Why We Start with a Conversation for Every VBC Project
In value-based care, data is everywhere, but real insight starts with real understanding.
At Valuable Insight, we don’t begin projects by building dashboards or crunching numbers. We start with a conversation.
A conversation, with the people who actually need to use the data.
Because the “problem” is rarely what it seems
When we’re brought in to build analytics tools for a new program, the request usually sounds simple:
“We need a report for our care coordination team.”
“We need to track high-risk patient engagement.”
“We need to show outcomes.”
But behind every one of these asks are layers of workflow, data habits, and operational nuance that don’t show up in raw files or meeting notes. That’s why we take time to talk to the people behind the program, not just leaders, but end users.

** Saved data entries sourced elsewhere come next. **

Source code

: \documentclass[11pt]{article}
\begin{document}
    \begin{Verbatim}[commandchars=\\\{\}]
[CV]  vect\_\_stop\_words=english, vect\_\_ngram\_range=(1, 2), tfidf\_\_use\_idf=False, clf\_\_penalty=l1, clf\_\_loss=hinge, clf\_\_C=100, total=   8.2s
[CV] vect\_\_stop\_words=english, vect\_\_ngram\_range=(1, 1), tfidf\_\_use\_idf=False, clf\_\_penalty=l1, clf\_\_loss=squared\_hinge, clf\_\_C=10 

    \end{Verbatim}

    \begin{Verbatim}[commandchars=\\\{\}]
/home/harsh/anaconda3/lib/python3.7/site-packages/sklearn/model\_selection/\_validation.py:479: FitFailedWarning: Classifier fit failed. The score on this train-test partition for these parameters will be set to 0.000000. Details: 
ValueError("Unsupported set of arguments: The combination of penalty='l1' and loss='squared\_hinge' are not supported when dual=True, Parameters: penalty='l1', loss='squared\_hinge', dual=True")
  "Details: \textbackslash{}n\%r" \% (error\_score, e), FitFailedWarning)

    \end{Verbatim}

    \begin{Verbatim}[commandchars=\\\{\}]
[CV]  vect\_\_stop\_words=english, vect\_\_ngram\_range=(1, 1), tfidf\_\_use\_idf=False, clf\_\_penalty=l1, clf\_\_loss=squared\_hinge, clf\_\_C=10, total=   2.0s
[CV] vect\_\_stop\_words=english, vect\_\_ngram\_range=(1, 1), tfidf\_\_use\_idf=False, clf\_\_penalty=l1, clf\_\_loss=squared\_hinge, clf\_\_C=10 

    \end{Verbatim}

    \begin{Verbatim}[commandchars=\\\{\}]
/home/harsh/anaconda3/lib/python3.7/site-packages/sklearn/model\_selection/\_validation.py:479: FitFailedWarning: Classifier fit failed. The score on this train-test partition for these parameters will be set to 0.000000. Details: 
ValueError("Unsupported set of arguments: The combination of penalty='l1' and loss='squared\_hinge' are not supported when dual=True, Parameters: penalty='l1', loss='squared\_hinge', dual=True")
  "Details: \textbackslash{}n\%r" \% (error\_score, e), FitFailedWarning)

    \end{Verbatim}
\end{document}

What we want to understand
We approach every new project the way a product team would approach software development: with discovery first.
We ask questions like:
What’s your team actually trying to solve?
What does your day-to-day workflow look like?
What are you tracking manually right now?
What data are you entering and where?
For example, in one care coordination program, we sat down with multiple team members to walk through exactly how they work. We learned:
Outreach attempts were logged under one location
Clinical coordination was documented in another location
Internal notes lived in completely separate tabs
Without those conversations, we would have pulled the wrong backend tables, leading to a report that looked clean but was directionally misleading.
We don’t assume. We ask.
One of the easiest ways to derail a reporting project is to make assumptions, about the data, about the workflow, or about what matters most to the team.
That’s why we run two parallel discovery tracks at the beginning of every engagement:
End User Discovery: Talking to the teams who live in the workflow, understanding how they document, what challenges they face, and what information actually helps them.
Data Discovery: Meeting with IT or analytics teams to understand what data exists, where it lives, how clean it is, and how it’s currently used.
Only after both of these conversations do we define metrics, prioritize features, and move into build mode.
The result: a solution that’s aligned with how people work and what’s technically feasible, not just what sounds good in a meeting.
From conversation to clarity
And we don’t stop at delivery. Once a report is ready, we build user guides tailored to the audience, not just documentation, but explanations of why a metric matters, how it’s calculated, and how to act on it.
Because analytics shouldn’t just look good, it should help people do their jobs better.
In VBC, the real challenge isn’t the data, it’s understanding the people and the workflows behind it.
That’s why we start with conversations, not configurations.
We ask first, build second.
Because the best analytics don’t come from assumptions, they come from understanding.